Una storia da raccontare: la centrale di Polesine Camerini. - di Adamsberg -

Qualche giorno fa ho visto alla tivù un servizio sui lavoratori della centrale di Polesine Camerini a Porto Tolle, in provincia di Rovigo. E’ un vecchio stabilimento dell’Enel, sorto negli anni Settanta in mezzo al nulla, cioè nel delta del fiume Po. All’epoca era considerato una zona depressa, adatta per una centrale termoelettrica e per creare occupazione. Era un servizio locale,


forse di due minuti. Facevano vedere i lavoratori riuniti in assemblea in una sala molto grande, e delle brevissime immagini di sindacalisti. Non si capiva molto della situazione, a meno che uno non conoscesse tutte le puntate precedenti. Poi mi sono informata con i miei amici di Roma, chiedendo loro se nella capitale fosse arrivata qualche notizia sulla centrale di Polesine Camerini. Mi hanno detto di no.

Eppure è una storia che deve essere raccontata. Il mio incontro con la centrale risale al primo anno di università. Insegnamento di geografia, esame obbligatorio per chi studia lettere.
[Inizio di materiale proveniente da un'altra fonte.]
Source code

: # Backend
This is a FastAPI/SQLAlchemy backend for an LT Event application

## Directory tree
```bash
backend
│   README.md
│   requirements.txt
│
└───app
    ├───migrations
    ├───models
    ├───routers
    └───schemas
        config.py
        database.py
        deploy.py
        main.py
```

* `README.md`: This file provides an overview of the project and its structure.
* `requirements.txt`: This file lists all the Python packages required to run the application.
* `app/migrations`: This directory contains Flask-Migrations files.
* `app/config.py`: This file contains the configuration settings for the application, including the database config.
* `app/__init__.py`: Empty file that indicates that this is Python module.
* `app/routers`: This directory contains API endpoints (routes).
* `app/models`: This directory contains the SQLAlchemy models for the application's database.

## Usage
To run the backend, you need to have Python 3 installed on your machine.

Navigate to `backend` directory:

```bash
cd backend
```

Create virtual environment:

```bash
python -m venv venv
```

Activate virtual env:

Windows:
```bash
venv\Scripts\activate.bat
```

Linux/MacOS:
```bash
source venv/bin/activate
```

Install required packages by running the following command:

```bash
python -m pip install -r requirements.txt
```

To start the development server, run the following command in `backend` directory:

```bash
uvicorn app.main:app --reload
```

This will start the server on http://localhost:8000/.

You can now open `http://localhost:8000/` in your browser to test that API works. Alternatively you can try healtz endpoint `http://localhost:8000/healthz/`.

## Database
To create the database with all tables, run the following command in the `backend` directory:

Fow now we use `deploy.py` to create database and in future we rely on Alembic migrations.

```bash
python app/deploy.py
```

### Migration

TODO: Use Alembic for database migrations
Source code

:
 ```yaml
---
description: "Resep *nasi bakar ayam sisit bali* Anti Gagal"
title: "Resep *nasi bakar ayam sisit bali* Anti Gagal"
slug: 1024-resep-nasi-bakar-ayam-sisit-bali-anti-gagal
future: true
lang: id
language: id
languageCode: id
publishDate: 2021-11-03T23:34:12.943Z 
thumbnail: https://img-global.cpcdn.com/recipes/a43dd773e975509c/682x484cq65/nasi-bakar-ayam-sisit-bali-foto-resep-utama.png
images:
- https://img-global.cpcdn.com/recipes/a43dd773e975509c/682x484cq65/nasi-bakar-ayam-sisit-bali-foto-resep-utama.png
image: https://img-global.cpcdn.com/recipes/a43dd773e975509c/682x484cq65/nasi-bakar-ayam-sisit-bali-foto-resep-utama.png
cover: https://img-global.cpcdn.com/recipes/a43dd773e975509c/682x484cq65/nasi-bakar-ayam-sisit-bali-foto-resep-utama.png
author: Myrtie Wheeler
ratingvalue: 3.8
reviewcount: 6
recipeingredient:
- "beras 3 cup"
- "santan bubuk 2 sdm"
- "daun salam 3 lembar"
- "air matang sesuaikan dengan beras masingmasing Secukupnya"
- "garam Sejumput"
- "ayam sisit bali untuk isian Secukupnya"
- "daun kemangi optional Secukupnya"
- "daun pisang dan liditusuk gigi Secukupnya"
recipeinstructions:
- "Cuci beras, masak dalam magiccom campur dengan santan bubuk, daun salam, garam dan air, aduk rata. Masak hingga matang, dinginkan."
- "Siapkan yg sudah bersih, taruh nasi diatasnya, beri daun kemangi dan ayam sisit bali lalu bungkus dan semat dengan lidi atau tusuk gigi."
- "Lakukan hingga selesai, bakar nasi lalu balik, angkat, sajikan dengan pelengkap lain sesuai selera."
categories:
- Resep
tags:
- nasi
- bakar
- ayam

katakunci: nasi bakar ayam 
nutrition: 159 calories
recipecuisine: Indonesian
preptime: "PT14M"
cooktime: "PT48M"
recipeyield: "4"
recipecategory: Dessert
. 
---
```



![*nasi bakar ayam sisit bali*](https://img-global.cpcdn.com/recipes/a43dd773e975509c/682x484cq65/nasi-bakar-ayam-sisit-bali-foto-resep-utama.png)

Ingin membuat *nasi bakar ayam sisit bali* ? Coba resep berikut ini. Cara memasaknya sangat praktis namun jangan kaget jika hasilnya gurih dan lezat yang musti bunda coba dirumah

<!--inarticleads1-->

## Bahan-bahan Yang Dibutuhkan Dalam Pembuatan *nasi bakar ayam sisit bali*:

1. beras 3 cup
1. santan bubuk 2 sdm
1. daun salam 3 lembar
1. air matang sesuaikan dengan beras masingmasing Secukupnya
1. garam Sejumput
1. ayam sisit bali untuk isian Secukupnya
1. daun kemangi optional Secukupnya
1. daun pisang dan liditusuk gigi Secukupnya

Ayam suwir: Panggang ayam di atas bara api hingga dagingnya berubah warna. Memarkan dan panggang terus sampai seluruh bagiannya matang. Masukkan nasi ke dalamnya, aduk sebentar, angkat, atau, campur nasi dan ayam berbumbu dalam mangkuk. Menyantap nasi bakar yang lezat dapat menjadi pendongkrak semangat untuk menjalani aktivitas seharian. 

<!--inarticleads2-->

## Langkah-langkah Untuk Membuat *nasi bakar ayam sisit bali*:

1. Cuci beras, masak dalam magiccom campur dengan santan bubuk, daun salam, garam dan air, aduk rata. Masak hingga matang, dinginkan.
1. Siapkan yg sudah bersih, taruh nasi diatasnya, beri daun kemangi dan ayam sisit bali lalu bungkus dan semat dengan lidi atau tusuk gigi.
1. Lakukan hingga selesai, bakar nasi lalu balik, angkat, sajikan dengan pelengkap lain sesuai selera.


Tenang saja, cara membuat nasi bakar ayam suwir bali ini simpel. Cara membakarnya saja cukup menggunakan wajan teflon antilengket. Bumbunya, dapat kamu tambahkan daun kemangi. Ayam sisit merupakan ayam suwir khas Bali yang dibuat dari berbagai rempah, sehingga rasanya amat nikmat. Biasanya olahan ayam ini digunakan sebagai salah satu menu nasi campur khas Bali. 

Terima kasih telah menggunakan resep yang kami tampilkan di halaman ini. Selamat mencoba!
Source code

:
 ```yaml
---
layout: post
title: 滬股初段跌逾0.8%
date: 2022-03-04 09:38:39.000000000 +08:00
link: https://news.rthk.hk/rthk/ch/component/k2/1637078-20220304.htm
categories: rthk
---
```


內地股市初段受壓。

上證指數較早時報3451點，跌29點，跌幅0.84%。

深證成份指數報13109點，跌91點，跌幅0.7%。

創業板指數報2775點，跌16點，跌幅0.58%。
Un esame fondamentale, e piuttosto ostico. Il professore, che ai tempi moderni potrebbe essere considerato un ambientalista, o peggio ancora un ambientalista estremista, ci parlava dell’erosione delle coste, del fenomeno della subsidenza, della VIA e della centrale di Polesine Camerini. Una centrale piuttosto brutta, come tutte le centrali. Con una ciminiera altissima a fasce bianche e rosse. Il professore, in realtà, era molto compassato ma assai insistente sulle problematiche ambientali, e sinceramente affezionato alla sua materia. Tanto che, a distanza di una ventina d’anni, me ne ricordo ancora, nonostante non amassi particolarmente la geografia. Credo sia stata la prima volta che ho imparato il concetto di Valutazione Impatto Ambientale.

Il professore piegava argomenti piuttosto elementari, dando alcune risposte di logica inoppugnabile: che senso ha costruire una centrale in mezzo ad una zona naturalistica? Che senso ha mantenere una centrale che inquina e nuoce gravemente alla salute dei cittadini? Che senso ha farle produrre energia termoelettrica sfruttando l’ecosistema, che si impoverisce e si inquina, quando le fonti di energia non sono rinnovabili, e il futuro andrà in un’altra direzione?

Facemmo perfino una gita in barcone nel delta del Po: era obbligatoria per dare l’esame finale.

Dopo tanti anni, mi ritrovo a parlare della centrale, e nel frattempo è intervenuta la magistratura. Ha accertato il danno ambientale e il danno alla salute dei cittadini, in particolare dei bambini. Ha condannato i manager della centrale. Chi detiene una quota consistente delle azioni? Lo stato. Che idee ha per la riconversione? La produzione di carbone: un’idea davvero geniale. Tanto che è stata scartata da poco, ma non si sa che fine abbiano fatto i finanziamenti promessi per quel progetto.

E ai lavoratori della centrale, nel frattempo, cosa è successo? Nel servizio giornalistico non lo spiegavano. Chi è interessato all’argomento può cercare in internet, troverà tutte le puntate precedenti. Nessuno, però, finora si è preso la responsabilità di fare un serio progetto di riconversione della centrale, o almeno di limitarne drasticamente le emissioni inquinanti. Accertare il danno economico e le gravi colpe di alcuni non fa, tuttavia, la differenza rispetto a problemi che interessano gran parte di siti come quello di Polesine Camerini. E che in Italia subiscono sempre deroghe.

Cosa ne facciamo dei vecchi stabilimenti inquinanti? E soprattutto, perché deve instaurarsi per forza di cose una contrapposizione mortale tra salute e lavoro? Non esiste un modo per tutelare i lavoratori, senza che debbano morire le loro famiglie e quelle di molti altri cittadini, per conservare uno stipendio e una qualità della vita sempre più bassa? Nel frattempo, ci auguriamo di non avere ancora troppi anni di nuove puntate sulla centrale di Polesine Camerini.